In addition to bringing our learning community together to share responsibility for our students’ learning, the purposes of Student-Led Portfolio Conferences include developing and promoting:
- Student’s self-esteem and confidence in their ability to learn,
- Student’s responsibility for their own learning and work products,
- Student’s meta-cognition, which is the ability to reflect on one’s own thinking in order to understand how one learns,
- Student’s goal-directed behavior through the reflection and goal-setting process,
- Student’s communication and critical-thinking skills,
- Parent-student communication,
- Parent’s active involvement in the overall education process,
- Increased parent participation in school conferences (95-100%),
- A climate of celebration for learning and the learning process.

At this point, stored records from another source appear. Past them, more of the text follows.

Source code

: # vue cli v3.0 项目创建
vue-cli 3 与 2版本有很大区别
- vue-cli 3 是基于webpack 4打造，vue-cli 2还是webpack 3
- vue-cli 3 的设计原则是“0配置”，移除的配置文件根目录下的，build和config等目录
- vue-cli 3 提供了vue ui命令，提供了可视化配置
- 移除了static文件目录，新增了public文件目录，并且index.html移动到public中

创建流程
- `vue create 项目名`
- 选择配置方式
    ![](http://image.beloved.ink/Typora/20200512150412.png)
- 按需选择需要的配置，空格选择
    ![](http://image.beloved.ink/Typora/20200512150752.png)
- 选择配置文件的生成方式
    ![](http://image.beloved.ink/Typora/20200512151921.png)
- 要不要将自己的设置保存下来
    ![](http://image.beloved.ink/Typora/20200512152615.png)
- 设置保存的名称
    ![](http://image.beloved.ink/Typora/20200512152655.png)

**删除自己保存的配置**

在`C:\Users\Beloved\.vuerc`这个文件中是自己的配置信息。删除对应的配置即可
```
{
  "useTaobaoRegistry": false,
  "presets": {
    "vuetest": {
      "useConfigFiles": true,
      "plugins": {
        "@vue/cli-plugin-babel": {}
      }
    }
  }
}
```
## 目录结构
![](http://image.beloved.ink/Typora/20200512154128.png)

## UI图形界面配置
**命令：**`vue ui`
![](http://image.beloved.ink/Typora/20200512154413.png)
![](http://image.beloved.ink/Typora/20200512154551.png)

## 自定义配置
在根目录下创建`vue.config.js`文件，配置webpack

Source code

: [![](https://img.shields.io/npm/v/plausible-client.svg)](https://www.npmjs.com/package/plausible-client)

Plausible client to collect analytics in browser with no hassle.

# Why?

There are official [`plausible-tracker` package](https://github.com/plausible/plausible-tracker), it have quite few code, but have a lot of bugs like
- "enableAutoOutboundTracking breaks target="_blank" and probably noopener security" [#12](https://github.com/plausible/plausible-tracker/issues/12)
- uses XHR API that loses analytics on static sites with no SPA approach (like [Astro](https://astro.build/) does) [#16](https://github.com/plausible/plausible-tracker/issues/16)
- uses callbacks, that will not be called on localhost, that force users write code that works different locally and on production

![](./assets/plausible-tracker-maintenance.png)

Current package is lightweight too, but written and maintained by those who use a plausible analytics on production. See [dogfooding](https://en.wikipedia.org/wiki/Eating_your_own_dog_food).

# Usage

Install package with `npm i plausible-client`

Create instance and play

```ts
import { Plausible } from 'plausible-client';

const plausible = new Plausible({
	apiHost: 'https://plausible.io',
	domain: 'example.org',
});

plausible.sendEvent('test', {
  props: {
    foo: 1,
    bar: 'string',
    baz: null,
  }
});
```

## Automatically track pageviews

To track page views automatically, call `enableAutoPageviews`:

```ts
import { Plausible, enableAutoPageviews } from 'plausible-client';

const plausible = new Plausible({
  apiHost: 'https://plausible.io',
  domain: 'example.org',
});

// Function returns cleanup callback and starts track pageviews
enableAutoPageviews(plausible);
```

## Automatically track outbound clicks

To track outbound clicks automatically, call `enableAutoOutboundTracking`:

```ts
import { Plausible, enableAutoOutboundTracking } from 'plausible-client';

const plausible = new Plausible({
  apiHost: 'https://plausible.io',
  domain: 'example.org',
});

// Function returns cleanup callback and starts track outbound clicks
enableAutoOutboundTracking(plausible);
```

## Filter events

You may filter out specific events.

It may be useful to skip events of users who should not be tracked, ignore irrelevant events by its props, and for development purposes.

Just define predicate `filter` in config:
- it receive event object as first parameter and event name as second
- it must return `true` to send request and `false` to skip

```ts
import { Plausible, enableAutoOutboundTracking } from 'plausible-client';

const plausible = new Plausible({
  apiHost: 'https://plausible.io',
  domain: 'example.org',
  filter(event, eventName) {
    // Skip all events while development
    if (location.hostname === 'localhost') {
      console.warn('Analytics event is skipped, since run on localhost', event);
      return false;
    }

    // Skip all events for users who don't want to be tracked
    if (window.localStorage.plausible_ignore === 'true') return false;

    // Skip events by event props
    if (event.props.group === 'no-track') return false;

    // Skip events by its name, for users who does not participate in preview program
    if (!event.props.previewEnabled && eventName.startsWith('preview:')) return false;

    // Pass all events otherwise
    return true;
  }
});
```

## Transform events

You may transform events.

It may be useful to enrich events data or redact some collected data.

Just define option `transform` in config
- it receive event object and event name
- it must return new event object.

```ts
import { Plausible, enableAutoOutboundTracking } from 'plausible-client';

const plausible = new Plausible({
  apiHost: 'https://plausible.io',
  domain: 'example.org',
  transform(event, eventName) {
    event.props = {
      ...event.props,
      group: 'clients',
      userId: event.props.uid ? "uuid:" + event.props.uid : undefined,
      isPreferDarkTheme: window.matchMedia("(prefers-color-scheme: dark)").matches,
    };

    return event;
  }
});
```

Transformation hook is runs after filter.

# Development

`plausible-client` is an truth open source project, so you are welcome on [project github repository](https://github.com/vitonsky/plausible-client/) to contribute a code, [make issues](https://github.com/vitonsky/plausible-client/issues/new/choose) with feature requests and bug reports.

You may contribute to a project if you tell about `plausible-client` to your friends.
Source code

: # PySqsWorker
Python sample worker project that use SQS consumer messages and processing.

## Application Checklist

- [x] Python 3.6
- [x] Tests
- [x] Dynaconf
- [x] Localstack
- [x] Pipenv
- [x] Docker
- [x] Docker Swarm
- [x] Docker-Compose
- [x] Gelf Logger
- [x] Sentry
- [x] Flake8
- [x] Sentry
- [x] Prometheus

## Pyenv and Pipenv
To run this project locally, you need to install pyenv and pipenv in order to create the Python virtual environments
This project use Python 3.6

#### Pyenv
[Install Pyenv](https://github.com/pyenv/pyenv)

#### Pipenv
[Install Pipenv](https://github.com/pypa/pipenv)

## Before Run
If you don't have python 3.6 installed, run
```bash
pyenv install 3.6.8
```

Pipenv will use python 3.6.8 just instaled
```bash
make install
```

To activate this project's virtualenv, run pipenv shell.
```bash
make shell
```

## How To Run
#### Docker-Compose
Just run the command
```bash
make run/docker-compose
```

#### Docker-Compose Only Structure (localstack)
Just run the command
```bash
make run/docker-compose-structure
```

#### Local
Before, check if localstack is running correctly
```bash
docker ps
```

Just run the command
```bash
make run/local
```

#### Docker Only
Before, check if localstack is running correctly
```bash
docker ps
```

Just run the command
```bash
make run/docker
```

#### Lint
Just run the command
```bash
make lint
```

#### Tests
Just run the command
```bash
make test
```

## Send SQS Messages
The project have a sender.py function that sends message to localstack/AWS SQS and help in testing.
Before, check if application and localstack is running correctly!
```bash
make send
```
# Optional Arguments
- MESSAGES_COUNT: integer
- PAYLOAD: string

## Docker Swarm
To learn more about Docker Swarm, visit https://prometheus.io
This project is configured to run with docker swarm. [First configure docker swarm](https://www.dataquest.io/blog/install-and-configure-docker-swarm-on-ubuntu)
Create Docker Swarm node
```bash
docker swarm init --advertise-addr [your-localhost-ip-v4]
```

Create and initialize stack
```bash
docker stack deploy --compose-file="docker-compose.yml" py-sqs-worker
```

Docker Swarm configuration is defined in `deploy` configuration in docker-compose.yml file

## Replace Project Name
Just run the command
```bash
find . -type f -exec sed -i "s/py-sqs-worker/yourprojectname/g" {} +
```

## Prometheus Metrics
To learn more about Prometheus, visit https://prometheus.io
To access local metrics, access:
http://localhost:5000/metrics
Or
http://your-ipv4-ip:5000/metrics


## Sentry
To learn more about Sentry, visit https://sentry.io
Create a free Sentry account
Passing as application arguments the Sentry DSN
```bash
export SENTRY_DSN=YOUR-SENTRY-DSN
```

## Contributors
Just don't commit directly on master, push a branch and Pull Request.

Our conferences are organized in a multiple-family format, in which up to four family conferences take place at a time in classrooms, which are decorated with student art work produced in their art classes. At their conference, each student introduces their parent(s) to their Advisory teacher and then sits down at a group of tables where they lead their parents through their student portfolio. Parents participate in the conference in a number of ways, including asking their student questions about their work, about their learning styles and preferences, about their overall learning for the year, and about their goals for the future. At the end of the conference, parents are given a class-work assignment to write their student a “Thank-You note”, complimenting them on their work and their learning.